Wenn Sie Untersuchungen sich anschauen, daß Frauen – oder junge Frauen – die sich entschieden haben, ein Kopftuch zu tragen, und zwar selbstbewußt entschieden haben, nicht Druck von irgendjemand, vom Vater oder sonstwas, daß die unglaublich viel Schwierigkeiten haben, in unserer Gesellschaft ’ne Ausbildungsstätte zu bekommen oder ’ne Arbeit zu bekommen.

Abgesehen davon, daß für die Zuschauer der Sendung das Gestottere der Bundesvorsitzenden der Partei „Bündnis 90/Die Grünen“ den Eindruck festigte, daß sie von der Betroffenheit inzwischen zur Besoffenheit gewechselt war, muß man sich auch fragen, von welchen „Untersuchungen“ Frau Roth eigentlich spricht. Nehmen wir mal an, es gebe eine solche „Untersuchung“. Was, wen und wie hat man untersucht? Ich frage mich, wie die Durchführenden herausbekommen haben, ob die von ihnen Befragten „sich selbstbewußt entschieden“ haben, ein Kopftuch zu tragen? Wer hat den Einfluß „vom Vater oder sonstwas“ für den Zeitpunkt der Untersuchung ausgeschaltet? Roth hat einfach keine Ahnung und möchte gerne, daß ihre Behauptungen „wissenschaftlich abgesichert“ erscheinen. Leider könnte sie nicht eine einzige „Untersuchung“ nennen, die ihren Unsinn belegt. Aber es macht sich immer gut, in einer Talkshow als Bundesbesoffenheitsnudel den Anschein der überlegenen Wissenschaftlichkeit zu erwecken….

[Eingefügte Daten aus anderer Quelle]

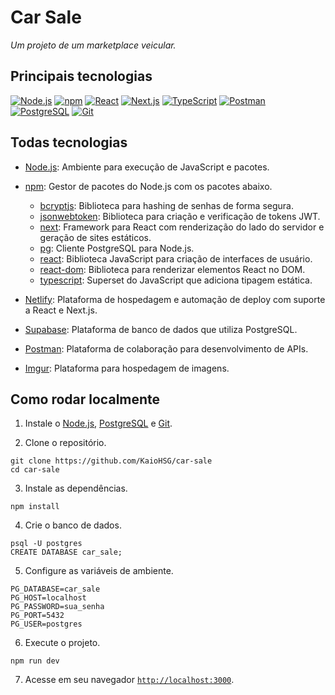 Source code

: # Car Sale

*Um projeto de um marketplace veicular.*

## Principais tecnologias

[![Node.js](https://img.shields.io/badge/nodejs-green)](https://nodejs.org)
[![npm](https://img.shields.io/badge/npm-red)](https://www.npmjs.com)
[![React](https://img.shields.io/badge/react-blue)](https://react.dev)
[![Next.js](https://img.shields.io/badge/nextjs-black)](https://nextjs.org)
[![TypeScript](https://img.shields.io/badge/typescript-navy)](https://www.typescriptlang.org)
[![Postman](https://img.shields.io/badge/postman-orange)](https://www.postman.com)
[![PostgreSQL](https://img.shields.io/badge/postgresql-blue)](https://www.postgresql.org)
[![Git](https://img.shields.io/badge/git-orange)](https://git-scm.com)

## Todas tecnologias

* [Node.js](https://nodejs.org): Ambiente para execução de JavaScript e pacotes.

* [npm](https://www.npmjs.com): Gestor de pacotes do Node.js com os pacotes abaixo.
    * [bcryptjs](https://www.npmjs.com/package/bcryptjs): Biblioteca para hashing de senhas de forma segura.
    * [jsonwebtoken](https://www.npmjs.com/package/jsonwebtoken): Biblioteca para criação e verificação de tokens JWT.
    * [next](https://www.npmjs.com/package/next): Framework para React com renderização do lado do servidor e geração de sites estáticos.
    * [pg](https://www.npmjs.com/package/pg): Cliente PostgreSQL para Node.js.
    * [react](https://www.npmjs.com/package/react): Biblioteca JavaScript para criação de interfaces de usuário.
    * [react-dom](https://www.npmjs.com/package/react-dom): Biblioteca para renderizar elementos React no DOM.
    * [typescript](https://www.npmjs.com/package/typescript): Superset do JavaScript que adiciona tipagem estática.

* [Netlify](https://www.netlify.com): Plataforma de hospedagem e automação de deploy com suporte a React e Next.js.

* [Supabase](https://supabase.com): Plataforma de banco de dados que utiliza PostgreSQL.

* [Postman](https://www.postman.com): Plataforma de colaboração para desenvolvimento de APIs.

* [Imgur](https://imgur.com): Plataforma para hospedagem de imagens.

## Como rodar localmente

1. Instale o [Node.js](https://nodejs.org/pt/download), [PostgreSQL](https://www.postgresql.org/download) e [Git](https://git-scm.com/downloads).

2. Clone o repositório.

``` shell
git clone https://github.com/KaioHSG/car-sale
cd car-sale
```

3. Instale as dependências.

``` shell
npm install
```

4. Crie o banco de dados.

``` shell
psql -U postgres
CREATE DATABASE car_sale;
```

5. Configure as variáveis de ambiente.

``` dotenv
PG_DATABASE=car_sale
PG_HOST=localhost
PG_PASSWORD=sua_senha
PG_PORT=5432
PG_USER=postgres
```

6. Execute o projeto.

``` shell
npm run dev
```

7. Acesse em seu navegador [`http://localhost:3000`](http://localhost:3000 ).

Mich kann niemand zwingen, ’nen Kopftuch aufzuziehen, niemand. Das wird niemand schaffen.
Ähm…aber ich will auch nicht jemand…von jemandem verlangen, weil ichs besser weiß, daß sie dann das Kopftuch runternehmen muß. Und da mein ich, da ist der Islam in unserer Gesellschaft nicht gleichberechtigt angekommen…

Es hätte nur noch gefehlt: „auf gleicher Augenhöhe“. Warum sollte der „Islam in unserer Gesellschaft gleichberechtigt ankommen“ ? Warum sollte er überhaupt ankommen?

Oder: Wenn in Köln oder in München gläubige Muslime um ein Gotteshaus kämpfen müssen und sich beschimpfen lassen müssen…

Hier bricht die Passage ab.